We thank all reviewers for their valuable suggestions and positive comments. We apologize for missing some details about network architecture due to the space limit. We will add these details in the revision. The code will be released upon acceptance.

R #1 Unfinished state and missing key information. We respectfully cannot agree. 1) We elaborate on the contributions and method in the introduction and method. 2) We have compared with various UDA mitochondria segmentation methods in Table 1 and Table 2. 3) We further performed ablation studies in Table 3 (main body), Table 1 and Table 2 (supplementary material). 4) We will provide more details about network architecture and experiments in the revision.

Network details. We apologize for the missing details. 1) Our network architecture follows the baseline DA-ISC [7], as claimed in Fig. 2 (supplementary material). 2) We will provide more details about the architecture in the revision according to your valuable suggestions.

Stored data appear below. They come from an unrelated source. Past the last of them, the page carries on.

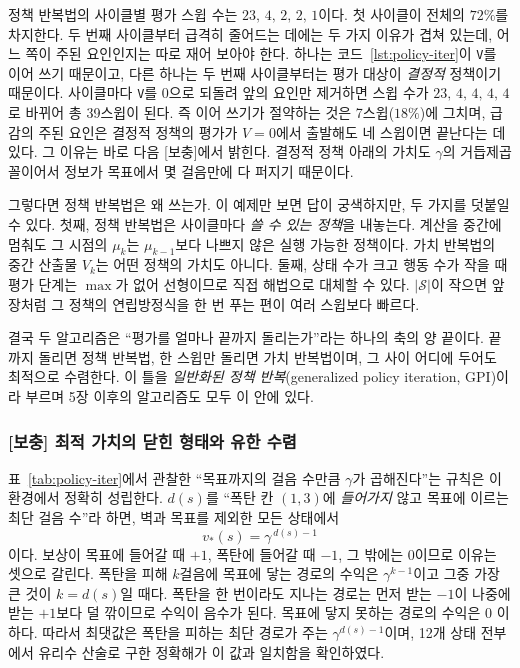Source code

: \documentclass[11pt,a4paper]{article}
\newcommand{\Sset}{\mathcal{S}}
\begin{document}
정책 반복법의 사이클별 평가 스윕 수는 $23,\,4,\,2,\,2,\,1$이다. 첫 사이클이 전체의 $72\%$를 차지한다.
두 번째 사이클부터 급격히 줄어드는 데에는 두 가지 이유가 겹쳐 있는데, 어느 쪽이 주된 요인인지는
따로 재어 보아야 한다. 하나는 코드~\ref{lst:policy-iter}이 \lstinline|V|를 이어 쓰기 때문이고,
다른 하나는 두 번째 사이클부터는 평가 대상이 \emph{결정적} 정책이기 때문이다.
사이클마다 \lstinline|V|를 $0$으로 되돌려 앞의 요인만 제거하면 스윕 수가
$23,\,4,\,4,\,4,\,4$로 바뀌어 총 39스윕이 된다. 즉 이어 쓰기가 절약하는 것은 7스윕($18\%$)에
그치며, 급감의 주된 요인은 결정적 정책의 평가가 $V=0$에서 출발해도 네 스윕이면 끝난다는 데 있다.
그 이유는 바로 다음 [보충]에서 밝힌다. 결정적 정책 아래의 가치도 $\gamma$의 거듭제곱 꼴이어서
정보가 목표에서 몇 걸음만에 다 퍼지기 때문이다.

그렇다면 정책 반복법은 왜 쓰는가. 이 예제만 보면 답이 궁색하지만, 두 가지를 덧붙일 수 있다. 첫째,
정책 반복법은 사이클마다 \emph{쓸 수 있는 정책}을 내놓는다. 계산을 중간에 멈춰도 그 시점의 $\mu_k$는
$\mu_{k-1}$보다 나쁘지 않은 실행 가능한 정책이다. 가치 반복법의 중간 산출물 $V_k$는 어떤 정책의
가치도 아니다. 둘째, 상태 수가 크고 행동 수가 작을 때 평가 단계는 $\max$가 없어 선형이므로 직접
해법으로 대체할 수 있다. $|\Sset|$이 작으면 앞 장처럼 그 정책의 연립방정식을 한 번 푸는 편이 여러
스윕보다 빠르다.

결국 두 알고리즘은 ``평가를 얼마나 끝까지 돌리는가''라는 하나의 축의 양 끝이다. 끝까지 돌리면 정책
반복법, 한 스윕만 돌리면 가치 반복법이며, 그 사이 어디에 두어도 최적으로 수렴한다. 이 틀을
\emph{일반화된 정책 반복}(generalized policy iteration, GPI)이라 부르며 5장 이후의 알고리즘도 모두
이 안에 있다.

\subsubsection{[보충] 최적 가치의 닫힌 형태와 유한 수렴}
\label{sec:closed}

표~\ref{tab:policy-iter}에서 관찰한 ``목표까지의 걸음 수만큼 $\gamma$가 곱해진다''는 규칙은 이 환경에서
정확히 성립한다. $d(s)$를 ``폭탄 칸 $(1,3)$에 \emph{들어가지} 않고 목표에 이르는 최단 걸음 수''라 하면,
벽과 목표를 제외한 모든 상태에서
\begin{equation}
  v_*(s) = \gamma^{\,d(s)-1}
  \label{eq:closed}
\end{equation}
이다. 보상이 목표에 들어갈 때 $+1$, 폭탄에 들어갈 때 $-1$, 그 밖에는 $0$이므로 이유는 셋으로 갈린다.
폭탄을 피해 $k$걸음에 목표에 닿는 경로의 수익은 $\gamma^{k-1}$이고 그중 가장 큰 것이 $k=d(s)$일
때다. 폭탄을 한 번이라도 지나는 경로는 먼저 받는 $-1$이 나중에 받는 $+1$보다 덜 깎이므로 수익이
음수가 된다. 목표에 닿지 못하는 경로의 수익은 $0$ 이하다. 따라서 최댓값은 폭탄을 피하는 최단 경로가
주는 $\gamma^{d(s)-1}$이며, 12개 상태 전부에서 유리수 산술로 구한 정확해가 이 값과 일치함을
확인하였다.
\end{document}
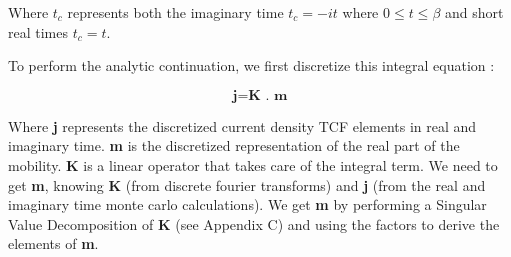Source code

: Where $t_c$ represents both the imaginary time $t_c = -it$ where $0 \leq t \leq \beta$ and short real times $t_c = t$.

To perform the analytic continuation, we first discretize this integral equation :

\begin{equation}
\textbf{j} = \textbf{K . m}
\end{equation}

Where \textbf{j} represents the discretized current density TCF elements in real and imaginary time. \textbf{m} is the discretized representation of the real part of the mobility. \textbf{K} is a linear operator that takes care of the integral term. We need to get \textbf{m}, knowing \textbf{K} (from discrete fourier transforms) and \textbf{j} (from the real and imaginary time monte carlo calculations). We get \textbf{m} by performing a Singular Value Decomposition of \textbf{K} (see Appendix C) and using the factors to derive the elements of \textbf{m}. 







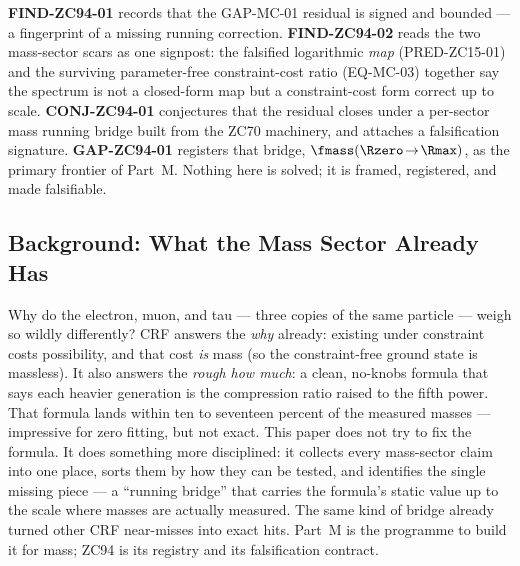 \documentclass[12pt, a4paper]{article}
\begin{document}
\textbf{FIND-ZC94-01} records that the GAP-MC-01 residual is signed and
bounded --- a fingerprint of a missing running correction. \textbf{FIND-ZC94-02}
reads the two mass-sector scars as one signpost: the falsified logarithmic
\emph{map} (PRED-ZC15-01) and the surviving parameter-free constraint-cost
ratio (EQ-MC-03) together say the spectrum is not a closed-form map but a
constraint-cost form correct up to scale. \textbf{CONJ-ZC94-01} conjectures
that the residual closes under a per-sector mass running bridge built from the
ZC70 machinery, and attaches a falsification signature. \textbf{GAP-ZC94-01}
registers that bridge, $\fmass(\Rzero\!\to\!\Rmax)$, as the primary frontier of
Part~M. Nothing here is solved; it is framed, registered, and made falsifiable.


\subsection{Background: What the Mass Sector Already Has}
\label{sec:background-zc94}

\begin{keybox}[title={If you are just arriving --- Part~M in plain language}]
\sloppy
Why do the electron, muon, and tau --- three copies of the same particle ---
weigh so wildly differently? CRF answers the \emph{why} already: existing under
constraint costs possibility, and that cost \emph{is} mass (so the constraint-free
ground state is massless). It also answers the \emph{rough how much}: a clean,
no-knobs formula that says each heavier generation is the compression ratio
raised to the fifth power. That formula lands within ten to seventeen percent
of the measured masses --- impressive for zero fitting, but not exact. This
paper does not try to fix the formula. It does something more disciplined:
it collects every mass-sector claim into one place, sorts them by how they can
be tested, and identifies the single missing piece --- a ``running bridge''
that carries the formula's static value up to the scale where masses are
actually measured. The same kind of bridge already turned other CRF near-misses
into exact hits. Part~M is the programme to build it for mass; ZC94 is its
registry and its falsification contract.
\end{keybox}
\end{document}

The definition of notations. Thank you for the nice suggestions. 1) The definitions of P and R in Fig. 2 (supplementary material) follow DA-ISC, where R_i is the residual of the predictions of two input slices, and m denotes the interval between two input slices. Note that P and R exist in both source and target domains. R is ignored in the paper for simplicity. 2) There is a clerical error in the supplementary: P_i+1 should be P_i+m. We will correct it in the revision.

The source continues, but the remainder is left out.